**Data extract:**
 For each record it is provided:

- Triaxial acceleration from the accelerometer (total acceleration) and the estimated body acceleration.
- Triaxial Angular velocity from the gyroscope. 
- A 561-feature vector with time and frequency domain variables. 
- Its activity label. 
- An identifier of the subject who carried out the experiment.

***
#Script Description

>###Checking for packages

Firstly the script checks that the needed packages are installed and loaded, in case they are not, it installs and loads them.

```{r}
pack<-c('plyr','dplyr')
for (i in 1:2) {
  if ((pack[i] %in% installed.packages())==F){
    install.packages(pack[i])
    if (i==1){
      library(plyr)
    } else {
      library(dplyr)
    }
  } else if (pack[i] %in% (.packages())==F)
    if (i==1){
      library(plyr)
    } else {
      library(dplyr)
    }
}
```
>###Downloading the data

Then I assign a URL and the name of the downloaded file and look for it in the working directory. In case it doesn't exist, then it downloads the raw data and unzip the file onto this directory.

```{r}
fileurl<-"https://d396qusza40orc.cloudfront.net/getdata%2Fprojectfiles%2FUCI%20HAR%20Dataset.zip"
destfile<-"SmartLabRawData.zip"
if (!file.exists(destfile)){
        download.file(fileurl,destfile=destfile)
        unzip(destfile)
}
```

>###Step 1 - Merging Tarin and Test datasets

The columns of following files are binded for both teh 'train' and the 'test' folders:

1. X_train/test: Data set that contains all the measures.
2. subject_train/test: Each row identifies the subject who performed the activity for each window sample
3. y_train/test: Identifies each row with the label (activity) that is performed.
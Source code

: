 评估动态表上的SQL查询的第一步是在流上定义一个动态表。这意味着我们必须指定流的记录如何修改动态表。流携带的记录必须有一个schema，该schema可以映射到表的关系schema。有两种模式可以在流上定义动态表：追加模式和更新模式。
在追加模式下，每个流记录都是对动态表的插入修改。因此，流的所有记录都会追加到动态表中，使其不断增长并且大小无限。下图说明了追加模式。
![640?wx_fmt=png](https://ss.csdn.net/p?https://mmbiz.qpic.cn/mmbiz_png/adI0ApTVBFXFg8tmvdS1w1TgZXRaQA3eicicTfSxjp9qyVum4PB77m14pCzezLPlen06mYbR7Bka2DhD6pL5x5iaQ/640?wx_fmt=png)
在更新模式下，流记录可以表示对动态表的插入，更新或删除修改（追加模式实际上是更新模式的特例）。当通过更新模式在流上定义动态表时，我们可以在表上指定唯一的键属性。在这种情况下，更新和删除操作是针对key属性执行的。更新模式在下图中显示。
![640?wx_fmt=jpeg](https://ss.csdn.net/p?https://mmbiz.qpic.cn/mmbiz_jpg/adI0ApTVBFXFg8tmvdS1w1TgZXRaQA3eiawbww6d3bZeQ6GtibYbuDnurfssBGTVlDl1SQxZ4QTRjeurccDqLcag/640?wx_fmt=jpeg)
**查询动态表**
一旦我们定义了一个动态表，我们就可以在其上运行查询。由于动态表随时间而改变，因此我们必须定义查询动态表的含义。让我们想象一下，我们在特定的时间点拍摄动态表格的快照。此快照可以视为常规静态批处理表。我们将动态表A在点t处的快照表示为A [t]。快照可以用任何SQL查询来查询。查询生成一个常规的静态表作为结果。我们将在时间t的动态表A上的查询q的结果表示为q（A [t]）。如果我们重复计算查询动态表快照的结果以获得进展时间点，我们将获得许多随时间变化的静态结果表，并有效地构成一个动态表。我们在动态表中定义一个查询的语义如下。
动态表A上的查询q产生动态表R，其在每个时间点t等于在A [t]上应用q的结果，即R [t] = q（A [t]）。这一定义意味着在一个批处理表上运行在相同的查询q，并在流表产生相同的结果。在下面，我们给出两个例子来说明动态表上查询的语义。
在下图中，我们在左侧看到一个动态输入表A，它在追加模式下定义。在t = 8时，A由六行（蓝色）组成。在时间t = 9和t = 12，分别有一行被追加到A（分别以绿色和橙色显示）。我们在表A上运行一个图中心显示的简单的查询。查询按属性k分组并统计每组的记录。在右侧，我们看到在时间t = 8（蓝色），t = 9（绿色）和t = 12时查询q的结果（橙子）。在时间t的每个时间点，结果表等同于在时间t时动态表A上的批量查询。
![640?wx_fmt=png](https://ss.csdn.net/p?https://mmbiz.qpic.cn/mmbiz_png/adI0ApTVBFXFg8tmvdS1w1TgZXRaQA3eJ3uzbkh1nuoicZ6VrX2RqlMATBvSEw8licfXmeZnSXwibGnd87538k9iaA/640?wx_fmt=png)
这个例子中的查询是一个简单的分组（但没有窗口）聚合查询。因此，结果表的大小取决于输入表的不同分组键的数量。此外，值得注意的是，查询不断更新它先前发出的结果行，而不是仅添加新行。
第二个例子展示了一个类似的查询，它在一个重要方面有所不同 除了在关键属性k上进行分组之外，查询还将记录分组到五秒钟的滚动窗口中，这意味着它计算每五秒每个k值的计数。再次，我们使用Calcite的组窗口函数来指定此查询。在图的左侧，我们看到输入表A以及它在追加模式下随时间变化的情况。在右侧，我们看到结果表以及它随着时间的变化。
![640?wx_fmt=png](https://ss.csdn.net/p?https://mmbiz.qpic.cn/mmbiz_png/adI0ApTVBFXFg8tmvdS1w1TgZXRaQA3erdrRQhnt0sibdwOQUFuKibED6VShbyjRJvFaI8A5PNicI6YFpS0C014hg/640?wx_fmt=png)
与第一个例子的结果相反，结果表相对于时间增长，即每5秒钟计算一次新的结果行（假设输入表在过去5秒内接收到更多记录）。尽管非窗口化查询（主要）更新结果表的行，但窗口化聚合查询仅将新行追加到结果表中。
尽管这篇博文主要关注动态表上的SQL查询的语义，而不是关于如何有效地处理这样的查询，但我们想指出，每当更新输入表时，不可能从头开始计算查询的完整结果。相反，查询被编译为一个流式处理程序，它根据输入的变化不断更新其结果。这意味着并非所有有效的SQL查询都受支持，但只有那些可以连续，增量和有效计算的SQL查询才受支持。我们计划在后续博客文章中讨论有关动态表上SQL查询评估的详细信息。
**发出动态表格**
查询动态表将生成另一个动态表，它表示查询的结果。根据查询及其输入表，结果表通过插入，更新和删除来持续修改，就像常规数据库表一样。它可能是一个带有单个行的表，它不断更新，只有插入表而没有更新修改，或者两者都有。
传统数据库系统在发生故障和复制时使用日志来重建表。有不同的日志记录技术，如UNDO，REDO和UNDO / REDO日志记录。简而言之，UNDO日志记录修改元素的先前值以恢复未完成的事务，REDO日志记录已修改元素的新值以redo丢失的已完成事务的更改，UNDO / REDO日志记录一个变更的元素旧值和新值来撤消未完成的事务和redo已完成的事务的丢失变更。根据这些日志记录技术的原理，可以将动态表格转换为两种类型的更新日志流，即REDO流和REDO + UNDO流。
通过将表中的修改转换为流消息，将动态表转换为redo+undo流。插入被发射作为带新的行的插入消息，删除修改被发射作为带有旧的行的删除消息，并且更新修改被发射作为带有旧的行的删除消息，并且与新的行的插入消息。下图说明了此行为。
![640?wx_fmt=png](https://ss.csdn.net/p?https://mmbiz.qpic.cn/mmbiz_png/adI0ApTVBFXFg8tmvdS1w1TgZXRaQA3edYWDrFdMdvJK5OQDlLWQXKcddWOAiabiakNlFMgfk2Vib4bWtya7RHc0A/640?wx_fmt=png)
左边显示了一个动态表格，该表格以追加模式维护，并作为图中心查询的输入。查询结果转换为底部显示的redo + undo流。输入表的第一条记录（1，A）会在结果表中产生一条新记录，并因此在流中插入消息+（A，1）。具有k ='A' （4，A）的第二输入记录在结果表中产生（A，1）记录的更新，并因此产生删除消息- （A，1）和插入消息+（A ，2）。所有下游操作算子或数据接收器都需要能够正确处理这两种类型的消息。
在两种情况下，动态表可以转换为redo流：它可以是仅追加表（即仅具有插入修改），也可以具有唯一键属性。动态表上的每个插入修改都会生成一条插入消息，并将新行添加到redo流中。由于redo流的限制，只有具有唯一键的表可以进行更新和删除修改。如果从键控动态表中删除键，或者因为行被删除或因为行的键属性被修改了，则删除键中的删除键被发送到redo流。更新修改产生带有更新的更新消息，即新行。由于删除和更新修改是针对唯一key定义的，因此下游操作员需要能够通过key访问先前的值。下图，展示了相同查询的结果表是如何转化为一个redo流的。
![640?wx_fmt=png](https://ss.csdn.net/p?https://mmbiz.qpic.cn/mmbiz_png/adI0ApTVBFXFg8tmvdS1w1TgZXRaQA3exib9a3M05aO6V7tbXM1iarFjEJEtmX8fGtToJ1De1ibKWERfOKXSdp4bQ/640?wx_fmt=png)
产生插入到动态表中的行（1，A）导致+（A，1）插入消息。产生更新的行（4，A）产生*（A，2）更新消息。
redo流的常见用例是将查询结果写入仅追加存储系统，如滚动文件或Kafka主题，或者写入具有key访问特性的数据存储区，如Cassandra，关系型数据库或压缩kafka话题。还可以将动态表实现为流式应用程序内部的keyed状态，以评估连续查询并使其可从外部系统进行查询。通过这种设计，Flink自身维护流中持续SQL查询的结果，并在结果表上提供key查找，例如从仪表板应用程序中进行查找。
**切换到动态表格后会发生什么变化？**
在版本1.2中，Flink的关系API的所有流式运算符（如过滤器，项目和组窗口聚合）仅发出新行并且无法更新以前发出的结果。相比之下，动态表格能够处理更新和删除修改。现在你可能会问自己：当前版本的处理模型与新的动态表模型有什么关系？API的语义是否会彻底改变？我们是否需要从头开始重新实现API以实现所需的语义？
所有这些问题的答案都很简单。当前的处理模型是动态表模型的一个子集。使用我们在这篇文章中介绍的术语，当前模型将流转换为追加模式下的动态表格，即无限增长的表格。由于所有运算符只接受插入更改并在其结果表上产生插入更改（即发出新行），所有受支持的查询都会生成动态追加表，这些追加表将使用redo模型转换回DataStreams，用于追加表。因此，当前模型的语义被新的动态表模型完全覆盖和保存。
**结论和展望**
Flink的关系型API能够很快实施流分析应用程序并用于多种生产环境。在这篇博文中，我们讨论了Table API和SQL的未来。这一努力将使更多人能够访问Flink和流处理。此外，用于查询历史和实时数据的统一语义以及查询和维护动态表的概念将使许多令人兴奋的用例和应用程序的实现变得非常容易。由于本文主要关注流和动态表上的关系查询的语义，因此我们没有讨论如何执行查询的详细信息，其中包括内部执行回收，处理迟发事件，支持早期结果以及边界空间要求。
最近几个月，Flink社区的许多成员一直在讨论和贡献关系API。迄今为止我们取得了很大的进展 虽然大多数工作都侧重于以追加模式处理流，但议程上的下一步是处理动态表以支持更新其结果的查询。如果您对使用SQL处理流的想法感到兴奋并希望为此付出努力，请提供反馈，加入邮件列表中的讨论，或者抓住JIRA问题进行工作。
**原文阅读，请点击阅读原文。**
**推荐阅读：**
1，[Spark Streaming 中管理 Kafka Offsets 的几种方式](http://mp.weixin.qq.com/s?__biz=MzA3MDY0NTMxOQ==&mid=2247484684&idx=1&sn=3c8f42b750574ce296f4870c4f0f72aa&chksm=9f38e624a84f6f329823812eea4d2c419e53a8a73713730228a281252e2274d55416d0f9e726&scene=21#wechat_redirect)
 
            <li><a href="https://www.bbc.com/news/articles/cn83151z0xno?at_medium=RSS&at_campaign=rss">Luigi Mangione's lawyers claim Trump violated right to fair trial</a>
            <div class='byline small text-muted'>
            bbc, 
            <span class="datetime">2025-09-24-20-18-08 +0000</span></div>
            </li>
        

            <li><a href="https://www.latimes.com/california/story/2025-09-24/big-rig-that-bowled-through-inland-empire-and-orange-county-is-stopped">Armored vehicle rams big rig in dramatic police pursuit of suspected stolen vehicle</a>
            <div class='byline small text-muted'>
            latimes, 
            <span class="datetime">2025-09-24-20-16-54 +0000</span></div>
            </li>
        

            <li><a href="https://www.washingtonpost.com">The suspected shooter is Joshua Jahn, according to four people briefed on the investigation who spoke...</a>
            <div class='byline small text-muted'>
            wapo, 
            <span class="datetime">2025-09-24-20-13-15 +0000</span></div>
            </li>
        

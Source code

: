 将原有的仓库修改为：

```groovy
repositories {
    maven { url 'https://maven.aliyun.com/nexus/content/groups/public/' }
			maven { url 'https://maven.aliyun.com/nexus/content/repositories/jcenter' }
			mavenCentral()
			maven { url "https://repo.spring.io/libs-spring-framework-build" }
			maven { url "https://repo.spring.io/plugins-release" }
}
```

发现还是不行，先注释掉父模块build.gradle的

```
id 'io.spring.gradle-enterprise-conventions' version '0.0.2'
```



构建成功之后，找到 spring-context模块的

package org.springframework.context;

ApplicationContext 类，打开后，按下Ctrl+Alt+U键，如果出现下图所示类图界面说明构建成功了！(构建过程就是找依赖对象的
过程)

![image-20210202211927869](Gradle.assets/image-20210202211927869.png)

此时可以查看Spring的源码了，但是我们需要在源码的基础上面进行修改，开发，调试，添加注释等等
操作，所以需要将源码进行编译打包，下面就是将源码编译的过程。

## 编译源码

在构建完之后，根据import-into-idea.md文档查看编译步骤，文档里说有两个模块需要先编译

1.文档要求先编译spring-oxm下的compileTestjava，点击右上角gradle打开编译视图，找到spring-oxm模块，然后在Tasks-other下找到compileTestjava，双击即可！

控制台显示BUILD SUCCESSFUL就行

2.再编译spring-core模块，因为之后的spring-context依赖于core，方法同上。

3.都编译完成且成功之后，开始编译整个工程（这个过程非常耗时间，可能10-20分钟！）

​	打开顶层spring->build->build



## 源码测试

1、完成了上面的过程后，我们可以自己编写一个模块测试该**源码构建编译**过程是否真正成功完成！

**What you have to do:** From the listing above, collect every line that mentions the word "latimes".

**Output for this task:**
            <li><a href="https://www.latimes.com/california/story/2025-09-24/big-rig-that-bowled-through-inland-empire-and-orange-county-is-stopped">Armored vehicle rams big rig in dramatic police pursuit of suspected stolen vehicle</a>
            latimes, 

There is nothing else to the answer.